109話 静かな恋心・続
とにかく私たちは机に座って話すことにした、当然安全策としてフェルボーゲンは椅子に括り付けてある。
「椅子に縛り付けるのはどうかと思うけど勇者様がそうするなら受け入れます」
「何だかなぁ……」
「ハイルング、私の背中の傷を癒してくれてありがと」
「それでどうして勇者様の事が好きに?」
ハイルングはフェルボーゲンがどうしてリョウが好きなのか聞いた。フェルボーゲンは真実を語ろうとしていた。
「あのね……私、あの時負けたの。それが人生で最初の敗北。親から教えられてたけど負けたら殺されると思えって。でも勇者様は殺さなかった……」
フェルボーゲンは頬を撫で、顔を赤らめた。
「そこから私は勇者様を好きになっちゃった……他の女はいらない」
「暴論だな」
「だね」
「殺さなかった理由はわかるか?」
「どうして……?」
「殺しても互いにメリットが無いんだ。こういう場で損得勘定は無意味だと思うが俺からしてみれば無駄だと分かったんだ」
リョウはそう言ったがフェルボーゲンはどこ吹く風のようだ。
「そう言えばフェルボーゲンの過去って一体何なの?」
「どうして勇者様以外に聞かせないといけないの?」
フェルボーゲンは私とハイルングを死んだ目でそう言った。
「まぁまぁ、教えてあげてよ」
「はい分かりました勇者様」
リョウの一声でフェルボーゲンは過去を話し始めた。
「まず私は学び舎に通っていたんだ、でも勇者様みたいな力もないしそこの虫けらみたいな魔法も使えない。劣等生だったんだ」
「劣等生だったのか……」
「ああ、だけど学び舎の中で私はとあるスキルに長けていたんだ。それは罠設置、見た目は地味だけど私の弱点を補うのに十分だったんだ」
その時私たちはこのフェルボーゲンに襲撃された時、見事に罠を踏み抜いていた事を思い出した。
「それで……?」
「それで……罠を踏み抜かれた後の対処法が私でも対処できない方法だった。いい学びになった」
「それは良かった」
「それと同時に勇者様の事が好きになった。好き好き」
どっちみちどういう会話をしてもリョウが好きと言う方向にもっていくため話にならなかった。

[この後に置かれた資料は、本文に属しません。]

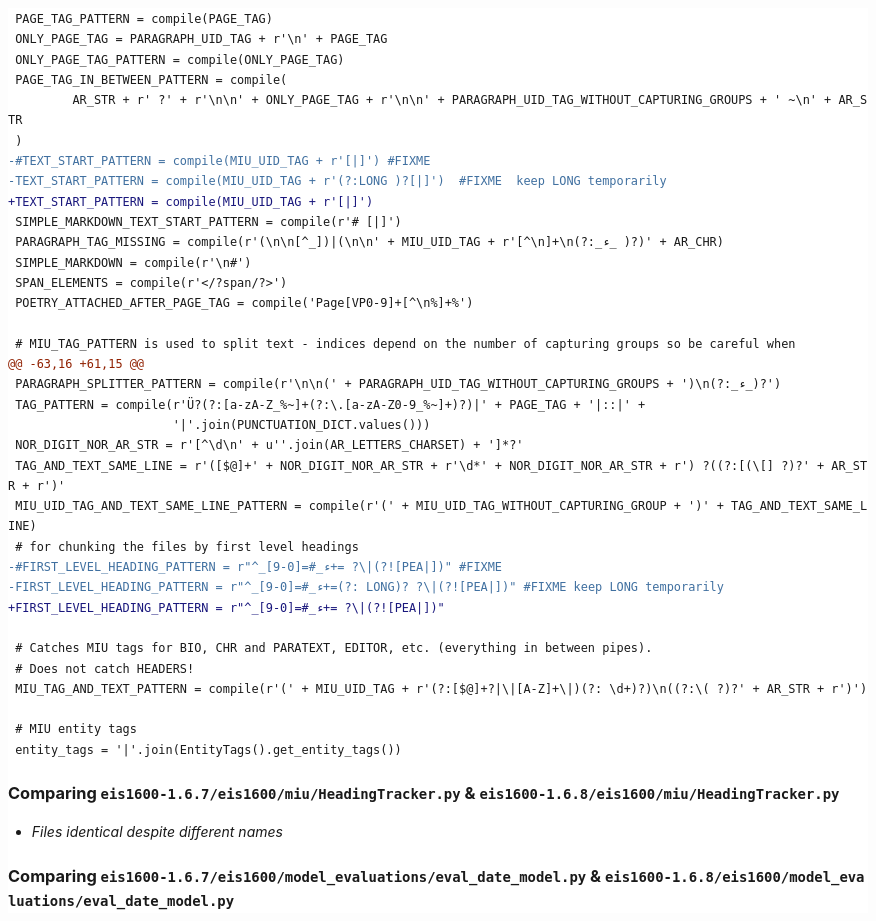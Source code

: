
 ```diff
 PAGE_TAG_PATTERN = compile(PAGE_TAG)
 ONLY_PAGE_TAG = PARAGRAPH_UID_TAG + r'\n' + PAGE_TAG
 ONLY_PAGE_TAG_PATTERN = compile(ONLY_PAGE_TAG)
 PAGE_TAG_IN_BETWEEN_PATTERN = compile(
         AR_STR + r' ?' + r'\n\n' + ONLY_PAGE_TAG + r'\n\n' + PARAGRAPH_UID_TAG_WITHOUT_CAPTURING_GROUPS + ' ~\n' + AR_STR
 )
-#TEXT_START_PATTERN = compile(MIU_UID_TAG + r'[|]') #FIXME
-TEXT_START_PATTERN = compile(MIU_UID_TAG + r'(?:LONG )?[|]')  #FIXME  keep LONG temporarily
+TEXT_START_PATTERN = compile(MIU_UID_TAG + r'[|]')
 SIMPLE_MARKDOWN_TEXT_START_PATTERN = compile(r'# [|]')
 PARAGRAPH_TAG_MISSING = compile(r'(\n\n[^_])|(\n\n' + MIU_UID_TAG + r'[^\n]+\n(?:_ء_ )?)' + AR_CHR)
 SIMPLE_MARKDOWN = compile(r'\n#')
 SPAN_ELEMENTS = compile(r'</?span/?>')
 POETRY_ATTACHED_AFTER_PAGE_TAG = compile('Page[VP0-9]+[^\n%]+%')
 
 # MIU_TAG_PATTERN is used to split text - indices depend on the number of capturing groups so be careful when
@@ -63,16 +61,15 @@
 PARAGRAPH_SPLITTER_PATTERN = compile(r'\n\n(' + PARAGRAPH_UID_TAG_WITHOUT_CAPTURING_GROUPS + ')\n(?:_ء_)?')
 TAG_PATTERN = compile(r'Ü?(?:[a-zA-Z_%~]+(?:\.[a-zA-Z0-9_%~]+)?)|' + PAGE_TAG + '|::|' +
                       '|'.join(PUNCTUATION_DICT.values()))
 NOR_DIGIT_NOR_AR_STR = r'[^\d\n' + u''.join(AR_LETTERS_CHARSET) + ']*?'
 TAG_AND_TEXT_SAME_LINE = r'([$@]+' + NOR_DIGIT_NOR_AR_STR + r'\d*' + NOR_DIGIT_NOR_AR_STR + r') ?((?:[(\[] ?)?' + AR_STR + r')'
 MIU_UID_TAG_AND_TEXT_SAME_LINE_PATTERN = compile(r'(' + MIU_UID_TAG_WITHOUT_CAPTURING_GROUP + ')' + TAG_AND_TEXT_SAME_LINE)
 # for chunking the files by first level headings
-#FIRST_LEVEL_HEADING_PATTERN = r"^_ء_#=[0-9]+= ?\|(?![PEA|])" #FIXME
-FIRST_LEVEL_HEADING_PATTERN = r"^_ء_#=[0-9]+=(?: LONG)? ?\|(?![PEA|])" #FIXME keep LONG temporarily
+FIRST_LEVEL_HEADING_PATTERN = r"^_ء_#=[0-9]+= ?\|(?![PEA|])"
 
 # Catches MIU tags for BIO, CHR and PARATEXT, EDITOR, etc. (everything in between pipes).
 # Does not catch HEADERS!
 MIU_TAG_AND_TEXT_PATTERN = compile(r'(' + MIU_UID_TAG + r'(?:[$@]+?|\|[A-Z]+\|)(?: \d+)?)\n((?:\( ?)?' + AR_STR + r')')
 
 # MIU entity tags
 entity_tags = '|'.join(EntityTags().get_entity_tags())
```

### Comparing `eis1600-1.6.7/eis1600/miu/HeadingTracker.py` & `eis1600-1.6.8/eis1600/miu/HeadingTracker.py`

 * *Files identical despite different names*

### Comparing `eis1600-1.6.7/eis1600/model_evaluations/eval_date_model.py` & `eis1600-1.6.8/eis1600/model_evaluations/eval_date_model.py`
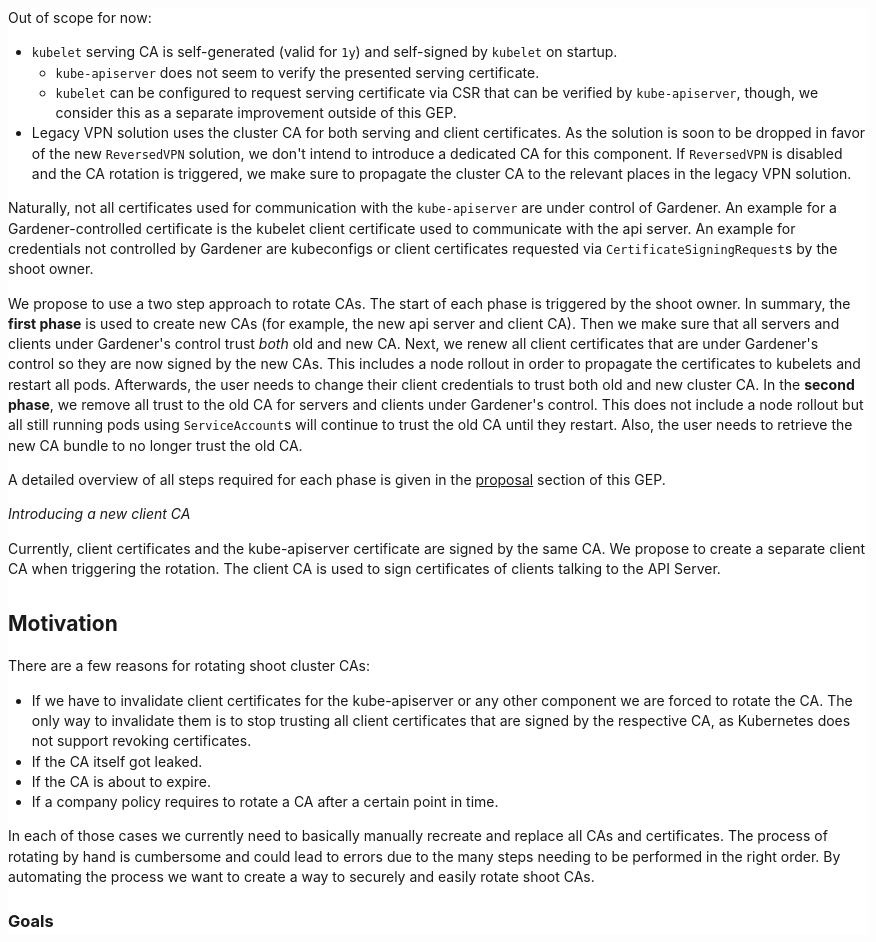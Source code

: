 Out of scope for now:
- `kubelet` serving CA is self-generated (valid for `1y`) and self-signed by `kubelet` on startup.
  - `kube-apiserver` does not seem to verify the presented serving certificate.
  - `kubelet` can be configured to request serving certificate via CSR that can be verified by `kube-apiserver`, though, we consider this as a separate improvement outside of this GEP.
- Legacy VPN solution uses the cluster CA for both serving and client certificates. As the solution is soon to be dropped in favor of the new `ReversedVPN` solution, we don't intend to introduce a dedicated CA for this component. If `ReversedVPN` is disabled and the CA rotation is triggered, we make sure to propagate the cluster CA to the relevant places in the legacy VPN solution.

Naturally, not all certificates used for communication with the `kube-apiserver` are under control of Gardener. An example for a Gardener-controlled certificate is the kubelet client certificate used to communicate with the api server. An example for credentials not controlled by Gardener are kubeconfigs or client certificates requested via `CertificateSigningRequest`s by the shoot owner.

We propose to use a two step approach to rotate CAs. The start of each phase is triggered by the shoot owner.
In summary, the **first phase** is used to create new CAs (for example, the new api server and client CA). Then we make sure that all servers and clients under Gardener's control trust *both* old and new CA. Next, we renew all client certificates that are under Gardener's control so they are now signed by the new CAs. This includes a node rollout in order to propagate the certificates to kubelets and restart all pods. Afterwards, the user needs to change their client credentials to trust both old and new cluster CA.
In the **second phase**, we remove all trust to the old CA for servers and clients under Gardener's control. This does not include a node rollout but all still running pods using `ServiceAccount`s will continue to trust the old CA until they restart. Also, the user needs to retrieve the new CA bundle to no longer trust the old CA.

A detailed overview of all steps required for each phase is given in the [proposal](#proposal) section of this GEP.

*Introducing a new client CA*

Currently, client certificates and the kube-apiserver certificate are signed by the same CA. We propose to create a separate client CA when triggering the rotation. The client CA is used to sign certificates of clients talking to the API Server.

## Motivation

There are a few reasons for rotating shoot cluster CAs:
- If we have to invalidate client certificates for the kube-apiserver or any other component we are forced to rotate the CA. The only way to invalidate them is to stop trusting all client certificates that are signed by the respective CA, as Kubernetes does not support revoking certificates.
- If the CA itself got leaked.
- If the CA is about to expire.
- If a company policy requires to rotate a CA after a certain point in time.

In each of those cases we currently need to basically manually recreate and replace all CAs and certificates. The process of rotating by hand is cumbersome and could lead to errors due to the many steps needing to be performed in the right order. By automating the process we want to create a way to securely and easily rotate shoot CAs.

### Goals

「とりあえずフェルボーゲンはリョウと一緒に居たいのね……」
「うん、虫けらはどこかにいって」
「あの~ここリョウの家じゃないんだけどね……」
その時ハーフエルフの男の人が帰ってきた。
「やっと仕事が終わった~ってなんか増えてる!?」
「あっ、おかえり~何か増えちゃった」
「増えたって明らかに地雷の感じがするんだが!?」
「ちょっといい?この子をここに泊めておくことって出来る?」
「出来るが……さすがにやりすぎだと思うぞお母さん」
とりあえずハーフエルフの男にフェルボーゲンをここに泊まらせてくれることになり、明日に備えて眠るのだった。